興趣つきぬ日々

僅椒亭余白 (きんしょうてい よはく) の美酒・美味探訪 & 世相観察

出船の用意

2012-02-29 | 言葉ウォッチング

「出船の用意」

これはわたしが中学生の時に、校長先生が毎週月曜の全校朝会で話してくれた 「訓話」 の中にあった言葉だ。

意味は、漁師は海でのその日の漁が終わると、船を舳先が海側に向かう形で引き上げ、浜に据え置く。 なぜなら翌朝再び漁に出るとき、スッとそのまま出ることができるからだ。 これを出船の用意という。
(生徒に対して) あなたたちも前夜のうちに、翌朝そのまま家を出られるように必要な持ち物をそろえ (宿題なども済まし)、準備しておくといいですよというような諭しであったと思う。

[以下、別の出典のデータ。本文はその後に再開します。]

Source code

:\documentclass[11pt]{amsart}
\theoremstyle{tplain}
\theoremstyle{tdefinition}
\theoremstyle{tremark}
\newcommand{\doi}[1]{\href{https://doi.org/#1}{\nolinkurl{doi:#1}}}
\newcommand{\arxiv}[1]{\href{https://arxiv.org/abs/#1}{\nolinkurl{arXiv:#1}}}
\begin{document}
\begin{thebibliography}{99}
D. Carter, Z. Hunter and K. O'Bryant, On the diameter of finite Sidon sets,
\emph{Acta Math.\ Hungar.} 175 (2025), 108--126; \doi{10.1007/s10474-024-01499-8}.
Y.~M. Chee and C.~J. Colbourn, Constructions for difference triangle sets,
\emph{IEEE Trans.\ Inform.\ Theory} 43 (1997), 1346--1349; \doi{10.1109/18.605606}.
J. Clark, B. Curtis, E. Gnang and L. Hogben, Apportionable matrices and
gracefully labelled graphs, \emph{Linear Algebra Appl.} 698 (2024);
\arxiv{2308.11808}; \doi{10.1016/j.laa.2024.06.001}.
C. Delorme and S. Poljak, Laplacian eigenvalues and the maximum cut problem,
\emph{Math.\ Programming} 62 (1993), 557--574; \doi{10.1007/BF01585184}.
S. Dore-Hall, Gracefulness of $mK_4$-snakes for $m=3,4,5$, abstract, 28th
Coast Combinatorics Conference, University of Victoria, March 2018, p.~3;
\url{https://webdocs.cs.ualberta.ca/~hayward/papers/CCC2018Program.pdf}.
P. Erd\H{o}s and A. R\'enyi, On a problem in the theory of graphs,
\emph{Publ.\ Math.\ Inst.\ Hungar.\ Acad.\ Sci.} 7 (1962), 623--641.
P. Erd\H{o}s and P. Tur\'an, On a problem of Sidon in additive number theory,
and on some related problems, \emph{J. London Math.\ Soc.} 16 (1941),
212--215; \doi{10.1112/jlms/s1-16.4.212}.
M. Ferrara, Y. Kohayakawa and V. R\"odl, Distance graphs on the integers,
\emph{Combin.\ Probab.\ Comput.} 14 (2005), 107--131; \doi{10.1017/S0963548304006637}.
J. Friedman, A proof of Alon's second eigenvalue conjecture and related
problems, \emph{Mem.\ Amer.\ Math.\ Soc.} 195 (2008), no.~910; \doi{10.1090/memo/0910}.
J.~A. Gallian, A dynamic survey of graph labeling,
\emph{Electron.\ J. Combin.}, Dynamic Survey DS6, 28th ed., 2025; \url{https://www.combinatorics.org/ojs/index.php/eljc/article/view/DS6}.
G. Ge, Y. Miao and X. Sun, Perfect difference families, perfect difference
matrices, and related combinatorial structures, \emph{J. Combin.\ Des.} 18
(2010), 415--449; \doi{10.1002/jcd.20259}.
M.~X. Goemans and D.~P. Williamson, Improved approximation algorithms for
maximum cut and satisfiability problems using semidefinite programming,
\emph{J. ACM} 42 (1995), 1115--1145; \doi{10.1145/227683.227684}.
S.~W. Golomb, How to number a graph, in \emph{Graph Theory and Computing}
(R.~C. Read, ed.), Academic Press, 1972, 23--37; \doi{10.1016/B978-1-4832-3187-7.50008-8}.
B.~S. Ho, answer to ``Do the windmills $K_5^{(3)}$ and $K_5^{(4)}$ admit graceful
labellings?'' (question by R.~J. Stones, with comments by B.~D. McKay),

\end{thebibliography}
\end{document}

物覚えの悪いわたしではあるが、海に向かって置かれた船のイメージとともに、なぜか何十年も経った今もこの言葉をよく憶えている。K先生という、校長先生の名前まで憶えている。

先日、地下鉄都営新宿線の電車に乗っていて、車内広告の中にこんな言葉を見つけた。

「先を見て齊(ととの)える」

和洋九段女子中学校の広告の中にあった言葉だ。 この学校の校訓のようである。
後の結果を事前に予想し、前もって準備を調えよ、という教えであろう。

いつも切羽詰ってから慌てふためく自分を棚に上げていえば、これはまったくその通り。 仕事なり人生の勘どころを押さえた名言である。
中学時代のK校長先生の 「出船の用意」 も、ほんとうはこういう広い意味をもったものなのかもしれない。

この 「先を見て齊える」 と 「出船の用意」 の、二つの出典を知りたいと思い、最近小学館から出た 『故事俗信 ことわざ大辞典 第二版』(北村孝一・監修) を見てみた。

この二つは残念ながら採られてなかったが、たまたま 「宵の苦は明日(あした)の楽」 という項目を見つけた。 解説は 「前日の夜のうちに苦労をしておけば、翌日は楽になる」 とある。 これはこの二つに近いかもしれない。






ところで、この故事俗信 ことわざ大辞典 第二版 (小学館) は、たいへんによく出来ている。

43,000項目という日本最大の項目数を誇り、解説にはことわざ研究の最新の成果が盛り込まれている。
古今の文献・文学作品からの用例も豊富で、まさにことわざ辞典の決定版。

人生の真実、生活の知恵の結晶が詰まった一冊 である。